Contratti faraonici, soldi a gogo, bonus in base alle prestazioni e ai risultati raggiunti a fine stagione, altri introiti derivanti dagli sponsor. E’ tutto? Assolutamente no! Più soldi si hanno e più se ne vogliono guadagnare: gli ultimi due scenari di calciomercato, con protagonisti Lionel Messi e Romelu Lukaku, la dicono lunga sulle effettive capacità di “spending review” da parte dei calciatori professionisti.

Dal leggendario Re Mida al mondo d’orato di questi giocatori, campionissimi e ricchissimi, ma finanziariamente mai sazi e con un concetto di fedeltà, attaccamento alla maglia che è pura eresia. Entrando nel merito della questione, i numeri da capogiro di questa sessione di mercato, parlano molto chiaro. Guardando sin da subito in casa nostra, appena quattro mesi fa il fantasista svedese, Zlatan Ibrahimovic, ha rinnovato di un anno il suo contratto con il Milan. Accordo trovato sulla base di uno stipendio che si aggira sui 7 milioni netti a stagione (Fonte: Corriere della Sera, 22 aprile 2021).

Il belga Romelu Lukaku, dopo due anni alla Pinetina di Appiano Gentile, lascia l’Inter per accasarsi al Chelsea in Premier League: il suo ritorno con i Blues d’Inghilterra gli darà uno stipendio di 12 milioni o poco più. Lionel Messi, stella del calcio argentino, dopo ventuno anni lascia il Barcellona e la Catalogna con destinazione Parigi. Giocherà nel Paris Saint Germain e il suo contratto parla di cifre che oscillano tra i 25 e i 35 milioni di euro. Soldi, fatto da non escludere, che potrebbero essere di più se si considera i diritti d’immagine provenienti da sponsor e vendita di magliette o gadget di sorta, dedicati a “La Pulce” argentina.

Il pallone sempre più "pallonaro" 

Foto: calciatore belga Romelu Lukaku
Il pallone sempre più “pallonaro”
Foto: calciatore belga Romelu Lukaku

Numeri e salari da capogiro, lontani anni luce da altri numeri; quelli che, purtroppo, descrivono il livello di disoccupazione, disoccupazione giovanile, precarietà lavorativa e il calo dei posti di lavoro, in Italia e nel resto del Mondo. Secondo l’ultimo rapporto OCSE presentato e che ha trattato dello stato di salute del lavoro nei paesi membri, causa lo scoppio della pandemia, SARS- Covid 19, il tasso di disoccupazione ha toccato il +6,3 per cento. Circa 1,3 per cento in più rispetto al mese di febbraio 2020, esattamente un mese prima del primo storico lockdown nazionale, quello nostrano dei mesi marzo-aprile 2020. I posti di lavoro persi ammontano a 114mila. I giovani restano i più colpiti e hanno subito una riduzione degli orari di lavoro, pari al 26 per cento. I lavoratori adulti o senior hanno subito una perdita degli orari e delle prestazioni di lavoro del 15 per cento. La cassa integrazione, al quale spesso ricorrono le aziende, conosce un incremento di circa il 30 per cento.

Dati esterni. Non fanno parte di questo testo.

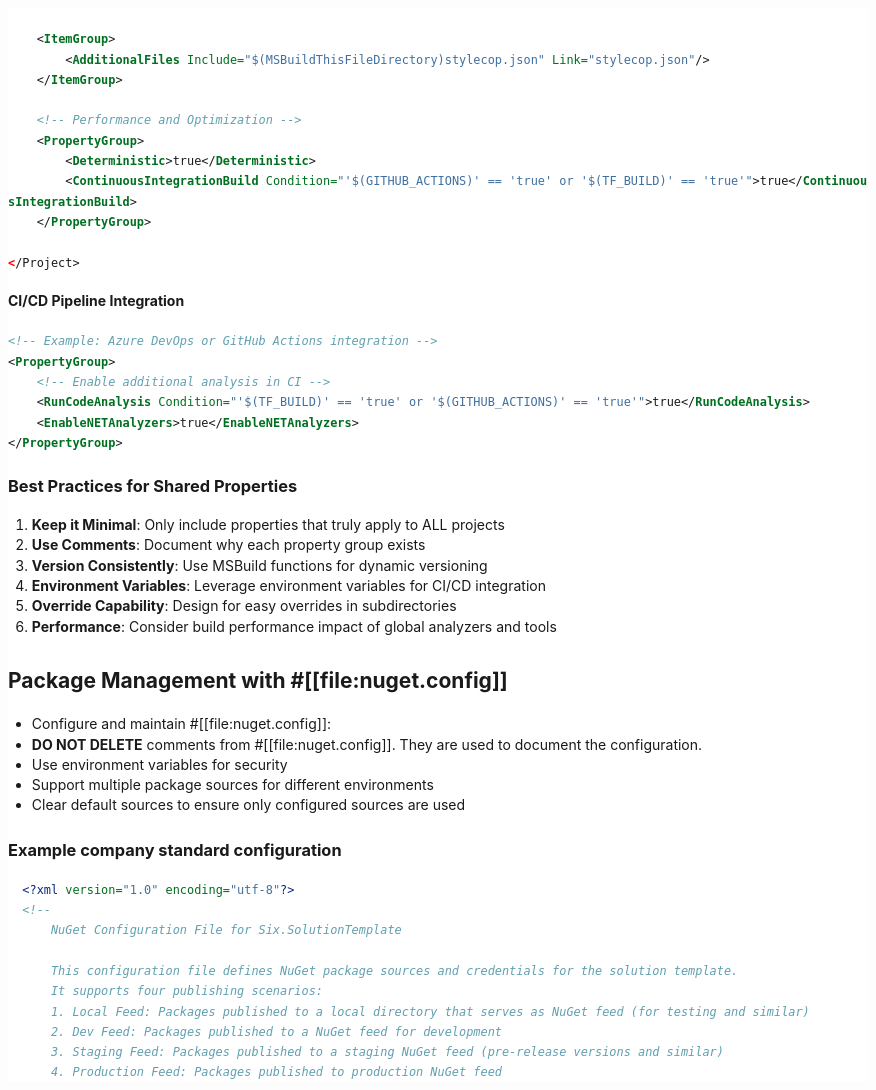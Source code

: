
 ```xml

    <ItemGroup>
        <AdditionalFiles Include="$(MSBuildThisFileDirectory)stylecop.json" Link="stylecop.json"/>
    </ItemGroup>

    <!-- Performance and Optimization -->
    <PropertyGroup>
        <Deterministic>true</Deterministic>
        <ContinuousIntegrationBuild Condition="'$(GITHUB_ACTIONS)' == 'true' or '$(TF_BUILD)' == 'true'">true</ContinuousIntegrationBuild>
    </PropertyGroup>

</Project>
```

#### CI/CD Pipeline Integration

```xml
<!-- Example: Azure DevOps or GitHub Actions integration -->
<PropertyGroup>
    <!-- Enable additional analysis in CI -->
    <RunCodeAnalysis Condition="'$(TF_BUILD)' == 'true' or '$(GITHUB_ACTIONS)' == 'true'">true</RunCodeAnalysis>
    <EnableNETAnalyzers>true</EnableNETAnalyzers>
</PropertyGroup>
```

### Best Practices for Shared Properties

1. **Keep it Minimal**: Only include properties that truly apply to ALL projects
2. **Use Comments**: Document why each property group exists
3. **Version Consistently**: Use MSBuild functions for dynamic versioning
4. **Environment Variables**: Leverage environment variables for CI/CD integration
5. **Override Capability**: Design for easy overrides in subdirectories
6. **Performance**: Consider build performance impact of global analyzers and tools



## Package Management with #[[file:nuget.config]]

- Configure and maintain #[[file:nuget.config]]:
- **DO NOT DELETE** comments from #[[file:nuget.config]]. They are used to document the configuration.
- Use environment variables for security
- Support multiple package sources for different environments
- Clear default sources to ensure only configured sources are used

### Example company standard configuration

```xml
  <?xml version="1.0" encoding="utf-8"?>
  <!--
      NuGet Configuration File for Six.SolutionTemplate

      This configuration file defines NuGet package sources and credentials for the solution template.
      It supports four publishing scenarios:
      1. Local Feed: Packages published to a local directory that serves as NuGet feed (for testing and similar)
      2. Dev Feed: Packages published to a NuGet feed for development
      3. Staging Feed: Packages published to a staging NuGet feed (pre-release versions and similar)
      4. Production Feed: Packages published to production NuGet feed

```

Il pallone sempre più "pallonaro"
 
Foto: calciatore del Milan Zlatan Ibrahimovic
Il pallone sempre più “pallonaro”
Foto: calciatore del Milan Zlatan Ibrahimovic

Disagi lavorativi, economici e sociali che i nostri “amati” calciatori non sanno nemmeno dove siano di casa. Il tutto, in un mondo dove c’è gente che soffre la fame e non arriva a fine mese o, a malapena, vive con 1.200-1.300 euro mensili. Il pallone rotolante è sgonfio, ormai, da tempo: ne resta solo il suo lato deleterio, ipocrita, e “pallonaro”.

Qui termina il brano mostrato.